仙台育英では1年の秋から4番に座り、2年の夏(2012年)、3年の春、夏(2013年)と3回、甲子園の土を踏んだ。優勝には手が届かなかったが、数々の印象深い打撃を披露している。
その最たる一打は3年時のセンバツで見せた「曲打ち」だろう。2回戦の創成館(長崎)との試合で、完全なワンバウンドのボールを見事にセンター前に打ち返してみせた。
イチロー(マーリンズ)がオリックス時代に披露したことがあるが、高校生がやったとあって大歓声が湧いた。そんななか、颯爽とダイヤモンドを駆けて二塁まで陥れた上林に、あらためて「ただ者ではない」と感じたのは筆者だけではないだろう。
3年の夏の甲子園、上林は大不振。逆に苦い記憶を残してしまった。
2年の夏は3試合で11打数5安打、3年の春も3試合で9打数3安打と結果を残しており、2年の秋の明治神宮大会でもチームを優勝に導く活躍。しかし、最後の夏に2試合で9打数1安打とブレーキになってしまった。

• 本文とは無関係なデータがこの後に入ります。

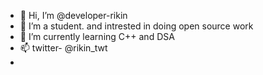 - 👋 Hi, I’m @developer-rikin
- 👀 I’m a student. and intrested in doing open source work
- 🌱 I’m currently learning C++ and DSA 
- 📫 twitter- @rikin_twt
-

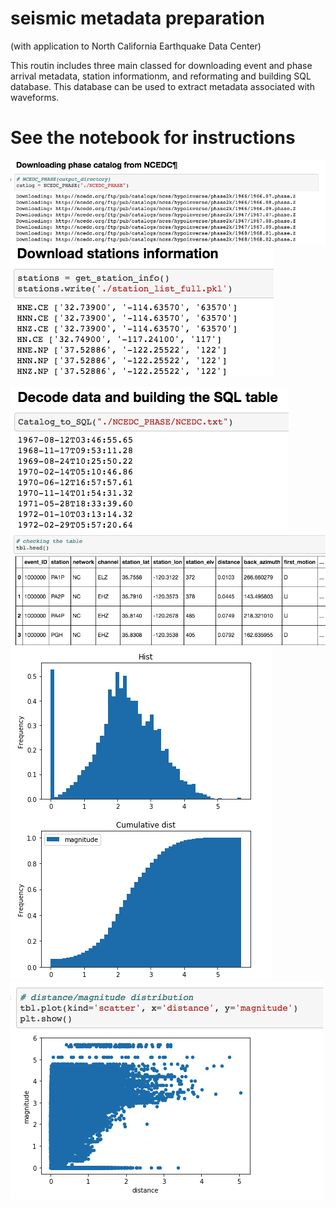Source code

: # seismic metadata preparation 
(with application to North California Earthquake Data Center)

This routin includes three main classed for downloading event and phase arrival metadata, station informationm, and reformating and building SQL database. 
This database can be used to extract metadata associated with waveforms. 

# See the notebook for instructions
![Downloading phase arrival time and event information](F1.png)
![Downloading station information](F2.png)

![Decoding the data and building a SQL database](F3.png)
![Resulted table](F4.png)
![Statistics of metadata](F5.png)
![Statistics of metadata](F6.png)

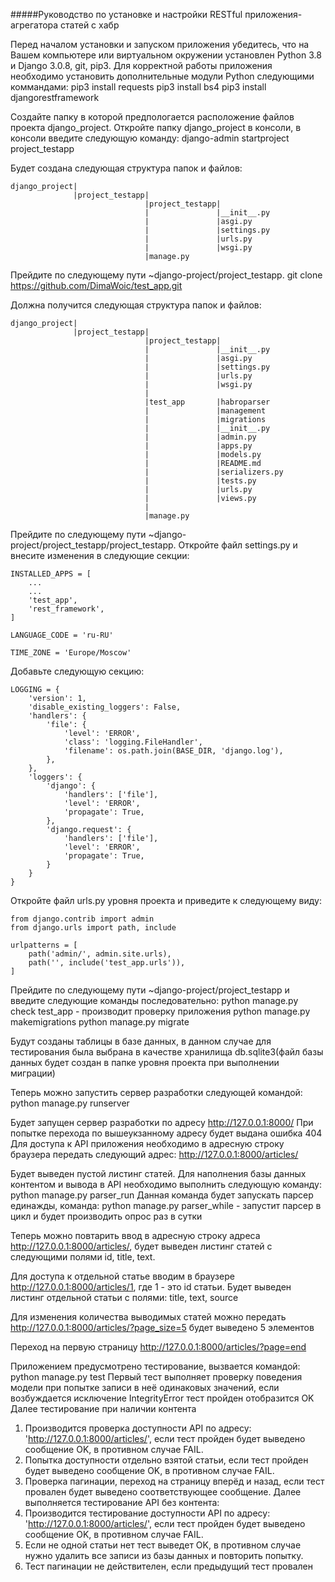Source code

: #####Руководство по установке и настройки RESTful приложения-агрегатора статей с хабр

   Перед началом установки и запуском приложения убедитесь, что на Вашем компьютере
или виртуальном окружении установлен Python 3.8 и Django 3.0.8, git, pip3.
Для корректной работы приложения необходимо установить дополнительные модули Python следующими
коммандами:
   pip3 install requests 
   pip3 install bs4
   pip3 install djangorestframework    

Создайте папку в которой предпологается расположение файлов проекта django_project.
Откройте папку django_project в консоли, в консоли введите следующую команду:
    django-admin startproject project_testapp
    
Будет создана следующая структура папок и файлов:

    django_project|
                  |project_testapp|
                                  |project_testapp|
                                  |               |__init__.py
                                  |               |asgi.py
                                  |               |settings.py
                                  |               |urls.py
                                  |               |wsgi.py
                                  |manage.py
                              
Прейдите по следующему пути ~django-project/project_testapp.
    git clone https://github.com/DimaWoic/test_app.git
    
Должна получится следующая структура папок и файлов:

    django_project|
                  |project_testapp|
                                  |project_testapp|
                                  |               |__init__.py
                                  |               |asgi.py
                                  |               |settings.py
                                  |               |urls.py
                                  |               |wsgi.py
                                  |
                                  |test_app       |habroparser
                                  |               |management
                                  |               |migrations
                                  |               |__init__.py
                                  |               |admin.py
                                  |               |apps.py
                                  |               |models.py
                                  |               |README.md
                                  |               |serializers.py
                                  |               |tests.py
                                  |               |urls.py
                                  |               |views.py
                                  |
                                  |manage.py
                              
Прейдите по следующему пути ~django-project/project_testapp/project_testapp.
Откройте файл settings.py и внесите изменения в следующие секции:
    
    INSTALLED_APPS = [
        ...
        ...
        'test_app',
        'rest_framework',
    ]

    LANGUAGE_CODE = 'ru-RU'

    TIME_ZONE = 'Europe/Moscow'
    
Добавьте следующую секцию:

    LOGGING = {
        'version': 1,
        'disable_existing_loggers': False,
        'handlers': {
            'file': {
                'level': 'ERROR',
                'class': 'logging.FileHandler',
                'filename': os.path.join(BASE_DIR, 'django.log'),
            },
        },
        'loggers': {
            'django': {
                'handlers': ['file'],
                'level': 'ERROR',
                'propagate': True,
            },
            'django.request': {
                'handlers': ['file'],
                'level': 'ERROR',
                'propagate': True,
            }
        }
    }
    
Откройте файл urls.py уровня проекта и приведите к следующему виду:

    from django.contrib import admin
    from django.urls import path, include
    
    urlpatterns = [
        path('admin/', admin.site.urls),
        path('', include('test_app.urls')),
    ]
    

Прейдите по следующему пути ~django-project/project_testapp и введите следующие команды
последовательно:
    python manage.py check test_app - производит проверку приложения
    python manage.py makemigrations
    python manage.py migrate

Будут созданы таблицы в базе данных, в данном случае для тестирования была выбрана в качестве 
хранилища db.sqlite3(файл базы данных будет создан в папке уровня проекта при выполнении
миграции)

Теперь можно запустить сервер разработки следующей командой:
    python manage.py runserver
    
Будет запущен сервер разработки по адресу  http://127.0.0.1:8000/
При попытке перехода по вышеукзанному адресу будет выдана ошибка 404
Для доступа к API приложения необходимо в адресную строку браузера передать следующий адрес:
    http://127.0.0.1:8000/articles/
    
Будет выведен пустой листинг статей. Для наполнения базы данных контентом и вывода в API
необходимо выполнить следующую команду:
    python manage.py parser_run
Данная команда будет запускать парсер единажды, команда:
    python manage.py parser_while - запустит парсер в цикл и будет производить опрос раз в сутки

Теперь можно повтарить ввод в адресную строку адреса http://127.0.0.1:8000/articles/, будет выведен
листинг статей с следующими полями id, title, text.

Для доступа к отдельной статье вводим в браузере http://127.0.0.1:8000/articles/1, где 1 - это id
статьи. Будет выведен листинг отдельной статьи с полями: title, text, source

Для изменения количества выводимых статей можно передать http://127.0.0.1:8000/articles/?page_size=5
будет выведено 5 элементов

Переход на первую страницу http://127.0.0.1:8000/articles/?page=end

Приложением предусмотрено тестирование, вызвается командой:
    python manage.py test
Первый тест выполняет проверку поведения модели при попытке записи в неё одинаковых значений, если возбуждается 
исключение IntegrityError тест пройден отобразится OK
Далее тестирование при наличии контента
1. Производится проверка доступности API по адресу: 'http://127.0.0.1:8000/articles/', если тест пройден будет 
выведено сообщение OK, в противном случае FAIL. 
2. Попытка доступности отдельно взятой статьи, если тест пройден будет выведено сообщение OK, в противном случае FAIL.
3. Проверка пагинации, переход на страницу вперёд и назад, если тест провален будет выведено соответствующее сообщение.
Далее выполняется тестирование API без контента:
1. Производится тестирование доступности API по адресу: 'http://127.0.0.1:8000/articles/', если тест пройден будет 
выведено сообщение OK, в противном случае FAIL. 
2. Если не одной статьи нет тест выведет OK, в противном случае нужно удалить все записи из базы данных и повторить
попытку.
3. Тест пагинации не действителен, если предыдущий тест провален
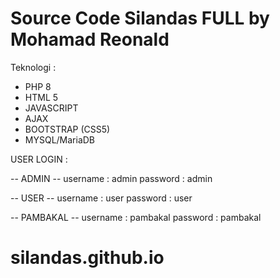 # Source Code Silandas FULL by Mohamad Reonald

Teknologi :

- PHP 8
- HTML 5
- JAVASCRIPT
- AJAX
- BOOTSTRAP (CSS5)
- MYSQL/MariaDB

USER LOGIN :

-- ADMIN --
username : admin
password : admin

-- USER --
username : user
password : user

-- PAMBAKAL --
username : pambakal
password : pambakal
# silandas.github.io
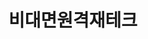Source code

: ---
id: 11
title: 비대면원격재테크
caption: 가장 안전하고 효율적인
url: https://leaderscpa.com/merchant/hankyung/
category: Life
device: PC, Mobile
---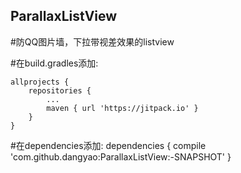 ## ParallaxListView

#防QQ图片墙，下拉带视差效果的listview

#在build.gradles添加:

	allprojects {
		repositories {
			...
			maven { url 'https://jitpack.io' }
		}
	}

#在dependencies添加:
	dependencies {
	        compile 'com.github.dangyao:ParallaxListView:-SNAPSHOT'
	}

走攻守揃った強豪チームの中心選手として常に日の当たる道を通り、ドラフトの有力候補に挙げられてきた上林だったが、ラストチャンスというプレッシャーには勝てなかったのか。
ただ、それも人間味という部分ではとても魅力的に映る。
超高校級の打者は練習でも逸話を作るものだが、上林も例に漏れず。高校通算では23本塁打。自身では「ホームランバッターではない」と自覚しているが、飛ばす力はハンパない。
仙台育英のグラウンドは両翼100メートル、中堅125メートル。高さ10メートルのバックスクリーンも備えているのだが、上林はそれを越す打球を放っていた。
そのため上林の打撃練習後には、グラウンド外の道路にボールがゴロゴロしと転がっていたという。
あるとき部室まで飛んだボールの飛距離を図ったところ、170メートルクラスだったことが判明。フリー打撃とはいえ、さぞかし気持ちよかったことだろう。長年、仙台育英を指揮する佐々木順一朗監督は「(ここまで飛ばしたのは)過去に上林だけ」と語っている。
西武ファンにとっては返す返す「逃した魚は大きい」と感じるが、ライバル球団に入団しても地元出身選手だけに上林の動向は気になるものだ。
3年夏の甲子園後、上林は高校生日本代表チームの一員として第26回AAA世界野球選手権大会にも出場した。2020年の東京五輪、2021年のWBCで再び日の丸を背負う選手へと成長してほしい。